Moreover a moving floor is needed for accurate ground vehicle aerodynamics. Bouard and

Coutenceau (1980) studied the early stage development of the wake behind an impulsively

started cylinder by towing it through a water channel. A towing approach in a water channel

was also selected to study the wing-tip vortices development of an Airbus A340-300 at large

distances behind the airplane (Scarano et al., 2002). This approach is potentially attractive for

measurements on objects that move autonomously, like transport vehicles, athletes of speed

sports and animals.

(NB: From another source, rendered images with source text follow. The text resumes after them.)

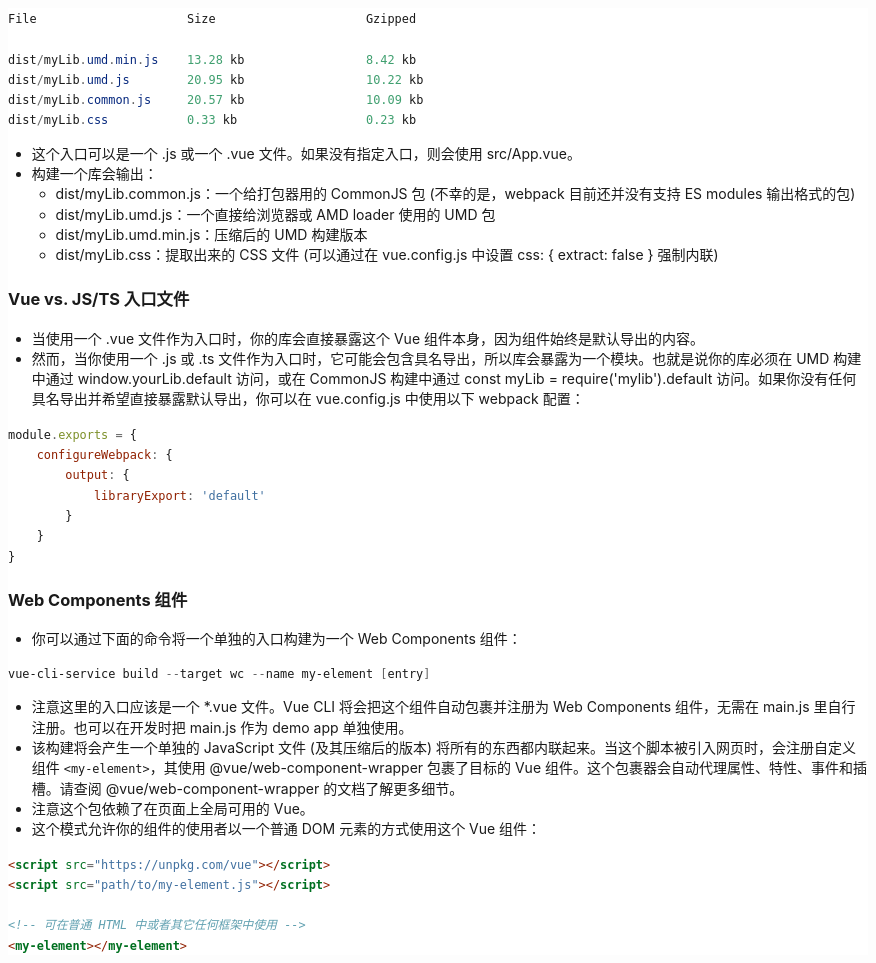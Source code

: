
 ``` powershell
File                     Size                     Gzipped

dist/myLib.umd.min.js    13.28 kb                 8.42 kb
dist/myLib.umd.js        20.95 kb                 10.22 kb
dist/myLib.common.js     20.57 kb                 10.09 kb
dist/myLib.css           0.33 kb                  0.23 kb
```

* 这个入口可以是一个 .js 或一个 .vue 文件。如果没有指定入口，则会使用 src/App.vue。
* 构建一个库会输出：
  + dist/myLib.common.js：一个给打包器用的 CommonJS 包 (不幸的是，webpack 目前还并没有支持 ES modules 输出格式的包)
  + dist/myLib.umd.js：一个直接给浏览器或 AMD loader 使用的 UMD 包
  + dist/myLib.umd.min.js：压缩后的 UMD 构建版本
  + dist/myLib.css：提取出来的 CSS 文件 (可以通过在 vue.config.js 中设置 css: { extract: false } 强制内联)

### Vue vs. JS/TS 入口文件

* 当使用一个 .vue 文件作为入口时，你的库会直接暴露这个 Vue 组件本身，因为组件始终是默认导出的内容。
* 然而，当你使用一个 .js 或 .ts 文件作为入口时，它可能会包含具名导出，所以库会暴露为一个模块。也就是说你的库必须在 UMD 构建中通过 window.yourLib.default 访问，或在 CommonJS 构建中通过 const myLib = require('mylib').default 访问。如果你没有任何具名导出并希望直接暴露默认导出，你可以在 vue.config.js 中使用以下 webpack 配置：

``` javascript
module.exports = {
    configureWebpack: {
        output: {
            libraryExport: 'default'
        }
    }
}
```

### Web Components 组件

* 你可以通过下面的命令将一个单独的入口构建为一个 Web Components 组件：

``` powershell
vue-cli-service build --target wc --name my-element [entry]
```

* 注意这里的入口应该是一个 *.vue 文件。Vue CLI 将会把这个组件自动包裹并注册为 Web Components 组件，无需在 main.js 里自行注册。也可以在开发时把 main.js 作为 demo app 单独使用。
* 该构建将会产生一个单独的 JavaScript 文件 (及其压缩后的版本) 将所有的东西都内联起来。当这个脚本被引入网页时，会注册自定义组件 ```<my-element>```，其使用 @vue/web-component-wrapper 包裹了目标的 Vue 组件。这个包裹器会自动代理属性、特性、事件和插槽。请查阅 @vue/web-component-wrapper 的文档了解更多细节。
* 注意这个包依赖了在页面上全局可用的 Vue。
* 这个模式允许你的组件的使用者以一个普通 DOM 元素的方式使用这个 Vue 组件：

``` html
<script src="https://unpkg.com/vue"></script>
<script src="path/to/my-element.js"></script>

<!-- 可在普通 HTML 中或者其它任何框架中使用 -->
<my-element></my-element>
```
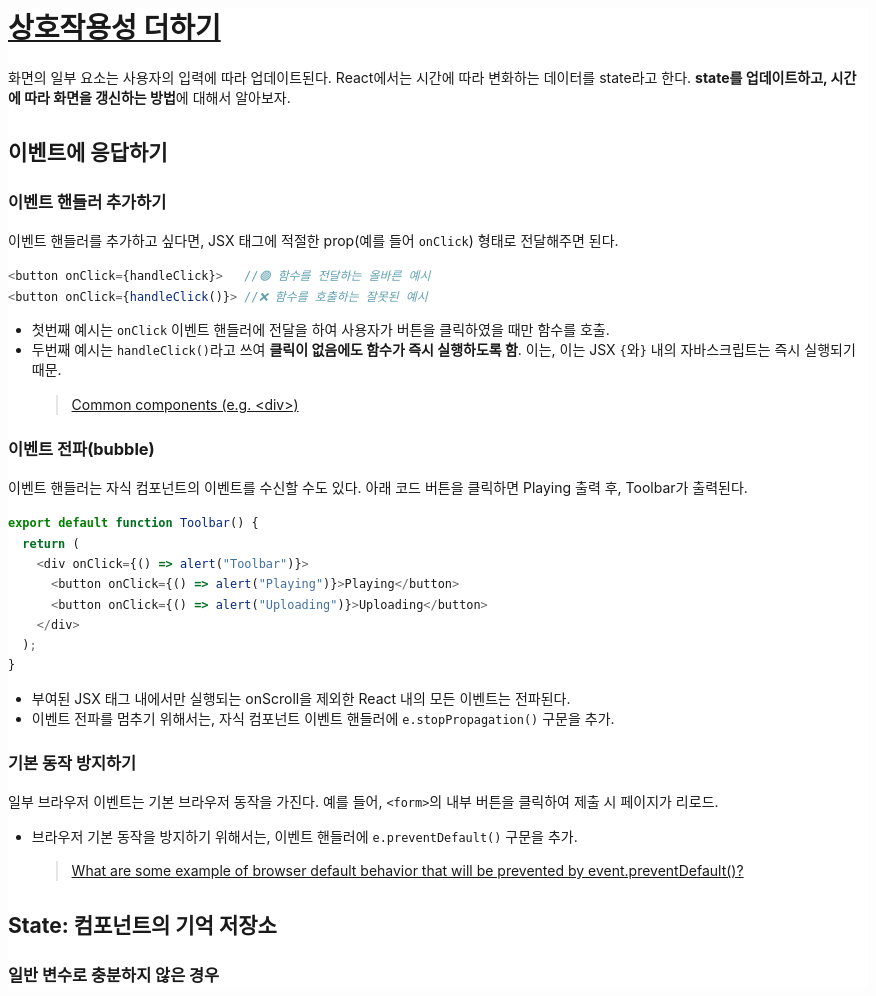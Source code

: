# [상호작용성 더하기](https://ko.react.dev/learn/adding-interactivity)

화면의 일부 요소는 사용자의 입력에 따라 업데이트된다. React에서는 시간에 따라 변화하는 데이터를 state라고 한다. **state를 업데이트하고, 시간에 따라 화면을 갱신하는 방법**에 대해서 알아보자.

## 이벤트에 응답하기

### 이벤트 핸들러 추가하기

이벤트 핸들러를 추가하고 싶다면, JSX 태그에 적절한 prop(예를 들어 `onClick`) 형태로 전달해주면 된다.

```javascript
<button onClick={handleClick}>   //🟢 함수를 전달하는 올바른 예시
<button onClick={handleClick()}> //❌ 함수를 호출하는 잘못된 예시
```

- 첫번째 예시는 `onClick` 이벤트 핸들러에 전달을 하여 사용자가 버튼을 클릭하였을 때만 함수를 호출.
- 두번째 예시는 `handleClick()`라고 쓰여 **클릭이 없음에도 함수가 즉시 실행하도록 함**. 이는, 이는 JSX `{`와`}` 내의 자바스크립트는 즉시 실행되기 때문.
  > [Common components (e.g. &lt;div&gt;)](https://react.dev/reference/react-dom/components/common)

### 이벤트 전파(bubble)

이벤트 핸들러는 자식 컴포넌트의 이벤트를 수신할 수도 있다. 아래 코드 버튼을 클릭하면 Playing 출력 후, Toolbar가 출력된다.

```javascript
export default function Toolbar() {
  return (
    <div onClick={() => alert("Toolbar")}>
      <button onClick={() => alert("Playing")}>Playing</button>
      <button onClick={() => alert("Uploading")}>Uploading</button>
    </div>
  );
}
```

- 부여된 JSX 태그 내에서만 실행되는 onScroll을 제외한 React 내의 모든 이벤트는 전파된다.
- 이벤트 전파를 멈추기 위해서는, 자식 컴포넌트 이벤트 핸들러에 `e.stopPropagation()` 구문을 추가.

### 기본 동작 방지하기

일부 브라우저 이벤트는 기본 브라우저 동작을 가진다. 예를 들어, `<form>`의 내부 버튼을 클릭하여 제출 시 페이지가 리로드.

- 브라우저 기본 동작을 방지하기 위해서는, 이벤트 핸들러에 `e.preventDefault()` 구문을 추가.
  > [What are some example of browser default behavior that will be prevented by event.preventDefault()?](https://stackoverflow.com/questions/42825163/what-are-some-example-of-browser-default-behavior-that-will-be-prevented-by-e)

## State: 컴포넌트의 기억 저장소

### 일반 변수로 충분하지 않은 경우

In the specific case of professional cycling, the drag is routinely estimated

with the mechanical power generated by the rider, which however includes also the friction

force between wheels and ground and other mechanical resistance. Assumptions are required to

extract the aerodynamic resistance from the latter (Grappe et al. 2007). The same holds for the

constant speed torque measurement (Fontaras and Dilara, 2014) and coast down test (Howell et

al., 2002) on cars and trucks.

A general approach for the determination of the drag of transiting objects in air is relevant to the

above mentioned applications. The drag force can be obtained from non-intrusive measurements

of the velocity field in the wake of the object. Phase-locked particle image velocimetry (PIV)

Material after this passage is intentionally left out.